It is a lovely day today.
Lots of pretty white clouds are forming all kinds of interesting
formations against a perfectly blue sky. The birds are moving so fast
they remind me of when I used to take my kids to the park. Excitement
I must say. I have a good excuse to sit and watch everything move
with much glee, and it makes me smile. It's Sunday and I don't work
in the yard on Sunday. I'm having trouble even on the week days
getting much work done. Somehow this virus has taken a lot out of
people mentally. For five weeks now I have stayed home except for a
few trips to the grocery store. I know I have not completely lost my
mind in that short time, but everything I go to do now fails. I have
to repeat several times telling my brain what I want to do before it
finally understands me. I know I will never graduate to the next
level of patience. It takes three or four times as long to do things
now that I used to do the first time, just five weeks ago. Which is
the worse the virus or losing our mind? Neither way is the way I had
planned my journey when I was ready to leave this world. All my
planning, and thinking might have been in vain. However, I will still
keep insisting on going my way or no way. God knows I am easy to win
over when He is the one speaking.
Laying all jokes aside I
do believe this day, and time is a sure thing to move people closer
to their final days on earth. The doctors may not be as efficient
during this trying time of tribulation as they have been in the past.
Which means we may well be left to suffer more than before. I know
these are words no one likes to hear, but I believe it is better to
be prepared than to be greatly surprised. The best nerve medicine we
can take is Trust God with all our heart, and He will have mercy on
us. I have been through two such times, and it turned out to be a
victory song both times. God is unbelievably good, and loving. No one
deserves the mercy He gives us if we fully trust Him.

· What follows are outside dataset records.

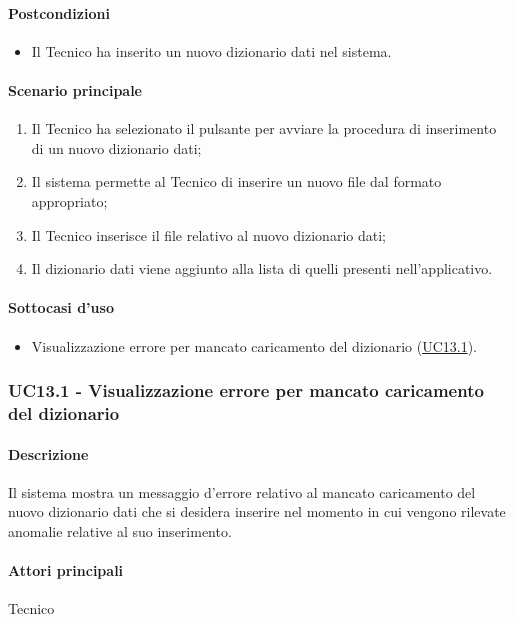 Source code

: \paragraph*{Postcondizioni}
\begin{itemize}
  \item Il Tecnico ha inserito un nuovo dizionario dati nel sistema.
\end{itemize}

\paragraph*{Scenario principale}
\begin{enumerate}
  \item Il Tecnico ha selezionato il pulsante per avviare la procedura di inserimento di un nuovo dizionario dati;
  \item Il sistema permette al Tecnico di inserire un nuovo file dal formato appropriato;
  \item Il Tecnico inserisce il file relativo al nuovo dizionario dati;
  \item Il dizionario dati viene aggiunto alla lista di quelli presenti nell’applicativo.  
\end{enumerate}

\paragraph*{Sottocasi d'uso}
\begin{itemize}
  \item Visualizzazione errore per mancato caricamento del dizionario (\hyperref[UC13point1]{UC13.1}).
\end{itemize}


\subsubsection{UC13.1 - Visualizzazione errore per mancato caricamento del dizionario}\label{UC13point1}
\paragraph*{Descrizione} Il sistema mostra un messaggio d’errore relativo al mancato caricamento del nuovo dizionario dati che si desidera inserire nel momento in cui vengono rilevate anomalie relative al suo inserimento.
\paragraph*{Attori principali} Tecnico
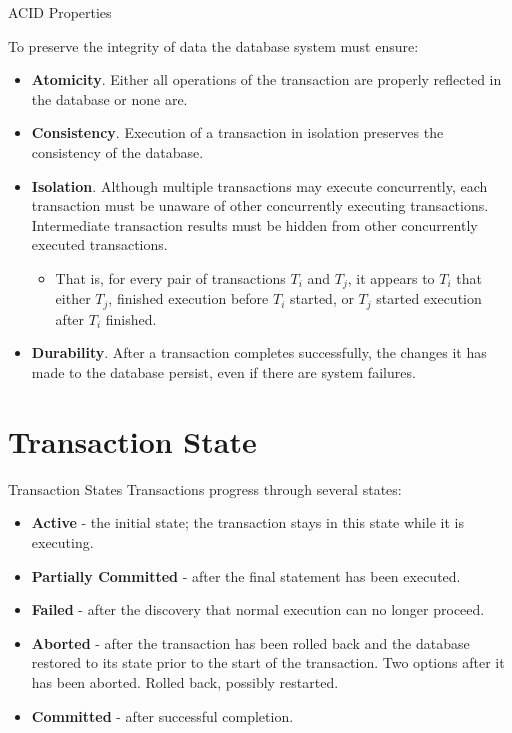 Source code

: \documentclass[aspectratio=169]{beamer}
\begin{document}
\begin{frame}{ACID Properties}

    \scriptsize
    To preserve the integrity of data the database system must ensure:
        \begin{itemize}
            \item \textbf{Atomicity}. Either all operations of the transaction are properly reflected in the database or none are.
            \item \textbf{Consistency}. Execution of a transaction in isolation preserves the consistency of the database.
            \item \textbf{Isolation}. Although multiple transactions may execute concurrently, each transaction must be unaware of other concurrently executing transactions. Intermediate transaction results must be hidden from other concurrently executed transactions.
                \begin{itemize}
                    \scriptsize
                    \item That is, for every pair of transactions $T_i$ and $T_j$, it appears to $T_i$ that either $T_j$, finished execution before $T_i$ started, or $T_j$ started execution after $T_i$ finished.
                \end{itemize}
            \item \textbf{Durability}. After a transaction completes successfully, the changes it has made to the database persist, even if there are system failures.
        \end{itemize}

\end{frame}

\section{Transaction State}

\begin{frame}{Transaction States}
    Transactions progress through several states:
    \begin{itemize}
        \item \textbf{Active} - the initial state; the transaction stays in this state while it is executing.
        \item \textbf{Partially Committed} - after the final statement has been executed.
        \item \textbf{Failed} - after the discovery that normal execution can no longer proceed.
        \item \textbf{Aborted} - after the transaction has been rolled back and the database restored to its state prior to the start of the transaction. Two options after it has been aborted.  Rolled back, possibly restarted.
        \item \textbf{Committed} - after successful completion.
    \end{itemize}
\end{frame}
\end{document}
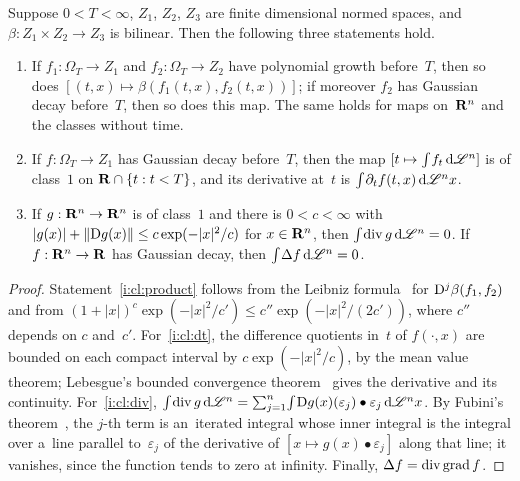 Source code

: \documentclass[a4paper,twoside,leqno]{article}
\begin{document}
\begin{lemma}
    \label{lem:classes}
    Suppose $0 < T < \infty$, $Z_1$, $Z_2$, $Z_3$ are finite dimensional normed spaces, and $\beta :
    Z_1 \times Z_2 \to Z_3$ is bilinear. Then the following three statements hold.
    \begin{enumerate}
        \item \label{i:cl:product} If $f_1 : \Omega_T \to Z_1$ and $f_2 : \Omega_T \to Z_2$ have
        polynomial growth before~$T$, then so does $[(t,x) \mapsto \beta(f_1(t,x),f_2(t,x))]$;
        if moreover $f_2$ has Gaussian decay before~$T$, then so does this map. The same holds
        for maps on~$\mathbf{R}^{n}$ and the classes without time.
        \item \label{i:cl:dt} If $f : \Omega_T \to Z_1$ has Gaussian decay before~$T$, then the
        map $[t \mapsto {\textstyle\int_{}^{}} f_t \,\mathrm{d} \mathscr{L}^{n}]$ is of class~$1$ on $\mathbf{R} \cap \{ t : t < T
        \}$, and its derivative at~$t$ is ${\textstyle\int_{}^{}} \partial_t f(t,x) \,\mathrm{d} \mathscr{L}^{n} x$.
        \item \label{i:cl:div} If $g : \mathbf{R}^{n} \to \mathbf{R}^{n}$ is of class~$1$ and there is $0 <
        c < \infty$ with $|g(x)| + \|\mathrm{D} g(x)\| \le c \exp(-|x|^2/c)$ for $x \in \mathbf{R}^{n}$,
        then ${\textstyle\int_{}^{}} \mathrm{div}\, g \,\mathrm{d} \mathscr{L}^{n} = 0$. If $f : \mathbf{R}^{n} \to \mathbf{R}$ has
        Gaussian decay, then ${\textstyle\int_{}^{}} \Delta f \,\mathrm{d} \mathscr{L}^{n} = 0$.
    \end{enumerate}
\end{lemma}

\begin{proof}
    Statement~\ref{i:cl:product} follows from the Leibniz formula~\cite[3.1.11]{Federer1969} for
    $\mathrm{D}^j \beta(f_1,f_2)$ and from $(1 + |x|)^c \exp(-|x|^2/c') \le c'' \exp(-|x|^2/(2c'))$,
    where $c''$ depends on $c$ and~$c'$. For~\ref{i:cl:dt}, the difference quotients in~$t$ of
    $f(\cdot,x)$ are bounded on each compact interval by $c \exp(-|x|^2/c)$, by the mean value
    theorem; Lebesgue's bounded convergence theorem~\cite[2.4.9]{Federer1969} gives the derivative
    and its continuity. For~\ref{i:cl:div}, ${\textstyle\int_{}^{}} \mathrm{div}\, g \,\mathrm{d} \mathscr{L}^{n} =
    {\textstyle\sum_{j=1}^{n}} {\textstyle\int_{}^{}} \mathrm{D} g(x)(\varepsilon_j) \bullet \varepsilon_j \,\mathrm{d}
    \mathscr{L}^{n} x$. By Fubini's theorem~\cite[2.6.2]{Federer1969}, the $j$-th term is an~iterated
    integral whose inner integral is the integral over a~line parallel to~$\varepsilon_j$ of the
    derivative of $[x \mapsto g(x) \bullet \varepsilon_j]$ along that line; it vanishes, since the
    function tends to zero at infinity. Finally, $\Delta f = \mathrm{div} \operatorname{grad} f$.
\end{proof}
\end{document}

I am using this same trust
every day to keep me from losing my mind. Otherwise I know too much
about His anger when people trample on His son, Jesus Christ. He will
not be mocked, and I am so glad He does not allow that. He has a rod
that He uses when people refuse to honor, and respect Him. It could
be the corona virus, or any other way to bring us to attention. I
want Him to correct me rather than let Satan take me to hell. God has
taught me how to rebuke Satan, and he will flee from us.